Dossier

Shakespeare et le théâtre comme laboratoire du droit

Entretien avec Dominique Goy-Blanquet

Entre le théâtre élisabéthain et la pensée juridique, l’ouverture d’un questionnement sur les raisons infinies des actions humaines creuse une évidence: le pouvoir est lui-même soumis à la loi.

Professeure émérite à l’Université de Picardie, vous avez été présidente de la Société française Shakespeare de 2009 à 2015, un auteur auquel vous avez consacré de nombreux ouvrages. Mentionnons notamment Shakespeare et l’invention de l’histoire, dont une nouvelle édition, revue et augmentée, est parue en 2014 chez Classiques Garnier, et Côté cour, côté justice. Shakespeare et l’invention du droit, paru l’an dernier chez le même éditeur. Vous qui venez du milieu littéraire, vous êtes la première non-juriste du monde francophone, je crois, à publier un livre sur le thème du droit dans l’œuvre de Shakespeare. Comment en êtes-vous venue à aborder cette question chez le grand dramaturge, écrivain et poète anglais de l’époque élisabéthaine?

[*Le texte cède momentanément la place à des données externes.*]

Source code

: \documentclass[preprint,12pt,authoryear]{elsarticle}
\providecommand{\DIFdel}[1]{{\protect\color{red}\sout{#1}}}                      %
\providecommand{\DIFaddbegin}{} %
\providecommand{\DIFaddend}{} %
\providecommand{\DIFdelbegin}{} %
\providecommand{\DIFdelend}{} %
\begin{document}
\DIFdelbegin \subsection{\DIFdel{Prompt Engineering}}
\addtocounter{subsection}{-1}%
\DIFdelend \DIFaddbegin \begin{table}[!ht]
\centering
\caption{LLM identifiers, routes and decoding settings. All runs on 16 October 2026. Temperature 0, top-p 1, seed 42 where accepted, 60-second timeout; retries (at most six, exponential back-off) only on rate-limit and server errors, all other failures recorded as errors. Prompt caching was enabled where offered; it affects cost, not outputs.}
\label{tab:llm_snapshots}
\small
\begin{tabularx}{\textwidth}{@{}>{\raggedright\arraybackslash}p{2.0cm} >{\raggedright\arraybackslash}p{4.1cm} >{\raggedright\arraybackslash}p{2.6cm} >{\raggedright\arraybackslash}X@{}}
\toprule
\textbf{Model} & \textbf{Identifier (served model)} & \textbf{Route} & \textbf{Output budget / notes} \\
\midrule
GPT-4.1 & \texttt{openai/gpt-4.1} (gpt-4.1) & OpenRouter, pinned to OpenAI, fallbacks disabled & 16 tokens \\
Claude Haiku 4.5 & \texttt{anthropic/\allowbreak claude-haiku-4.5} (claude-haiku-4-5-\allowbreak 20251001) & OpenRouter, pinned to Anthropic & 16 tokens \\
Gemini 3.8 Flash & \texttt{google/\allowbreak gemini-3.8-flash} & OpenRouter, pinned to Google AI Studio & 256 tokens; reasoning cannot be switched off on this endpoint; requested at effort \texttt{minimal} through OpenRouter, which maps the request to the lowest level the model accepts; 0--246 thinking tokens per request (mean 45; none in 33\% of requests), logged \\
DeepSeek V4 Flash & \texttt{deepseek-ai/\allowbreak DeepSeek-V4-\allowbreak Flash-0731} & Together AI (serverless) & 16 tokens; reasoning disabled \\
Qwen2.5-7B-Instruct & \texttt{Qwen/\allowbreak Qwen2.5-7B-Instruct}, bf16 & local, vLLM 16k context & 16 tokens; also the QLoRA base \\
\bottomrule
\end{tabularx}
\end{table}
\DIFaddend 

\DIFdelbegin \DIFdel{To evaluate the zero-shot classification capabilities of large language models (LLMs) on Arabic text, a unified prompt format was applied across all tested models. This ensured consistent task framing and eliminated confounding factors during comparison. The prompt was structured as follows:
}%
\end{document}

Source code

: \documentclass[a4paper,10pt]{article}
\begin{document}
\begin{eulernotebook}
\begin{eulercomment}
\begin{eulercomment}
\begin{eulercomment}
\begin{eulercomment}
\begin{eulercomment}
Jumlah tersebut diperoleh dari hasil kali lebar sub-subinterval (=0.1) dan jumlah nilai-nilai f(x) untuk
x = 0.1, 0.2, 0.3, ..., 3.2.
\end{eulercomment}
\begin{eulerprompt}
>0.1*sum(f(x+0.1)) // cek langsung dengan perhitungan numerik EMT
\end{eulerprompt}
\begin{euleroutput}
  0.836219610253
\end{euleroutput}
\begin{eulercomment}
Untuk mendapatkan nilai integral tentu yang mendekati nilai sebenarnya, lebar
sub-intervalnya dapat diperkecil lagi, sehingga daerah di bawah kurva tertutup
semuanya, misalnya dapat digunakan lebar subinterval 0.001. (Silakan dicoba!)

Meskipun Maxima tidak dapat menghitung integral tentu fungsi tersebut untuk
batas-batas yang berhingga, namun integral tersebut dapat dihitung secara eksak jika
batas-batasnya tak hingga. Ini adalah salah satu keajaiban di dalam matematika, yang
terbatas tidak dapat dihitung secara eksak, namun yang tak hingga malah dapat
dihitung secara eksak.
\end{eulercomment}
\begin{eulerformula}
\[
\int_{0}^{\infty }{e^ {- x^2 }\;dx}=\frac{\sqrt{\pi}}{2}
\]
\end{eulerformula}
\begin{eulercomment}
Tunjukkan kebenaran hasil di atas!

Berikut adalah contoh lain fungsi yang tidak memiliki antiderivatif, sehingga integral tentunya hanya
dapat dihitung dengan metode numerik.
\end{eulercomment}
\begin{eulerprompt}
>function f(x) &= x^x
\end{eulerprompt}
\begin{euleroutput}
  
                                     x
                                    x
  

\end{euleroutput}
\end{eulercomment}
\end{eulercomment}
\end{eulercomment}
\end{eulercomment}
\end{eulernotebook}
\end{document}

Au départ, effectivement, mon intérêt et mes travaux, c’est l’œuvre de Shakespeare. Mon premier sujet de recherche a porté sur les pièces historiques, dans lesquelles la question du droit se pose très rapidement. Déjà, le droit dynastique y est abordé: la Guerre des Roses (1455-1485) est une guerre de succession et les débats portent très longuement, dans les premières pièces de Shakespeare, sur la question de l’héritier légitime et de ce qui fonde son droit. Ces questions ont bien sûr agité l’Antiquité, mais le Moyen Âge, plus près de Shakespeare, n’y a pas échappé: qu’est-ce qui fait la légitimité du souverain? Est-ce la manière dont il a obtenu le pouvoir, dont il l’exerce, et au profit de quels intérêts? Une certaine partie du droit, donc, jouait déjà un rôle important dans les premières œuvres de Shakespeare que j’ai étudiées.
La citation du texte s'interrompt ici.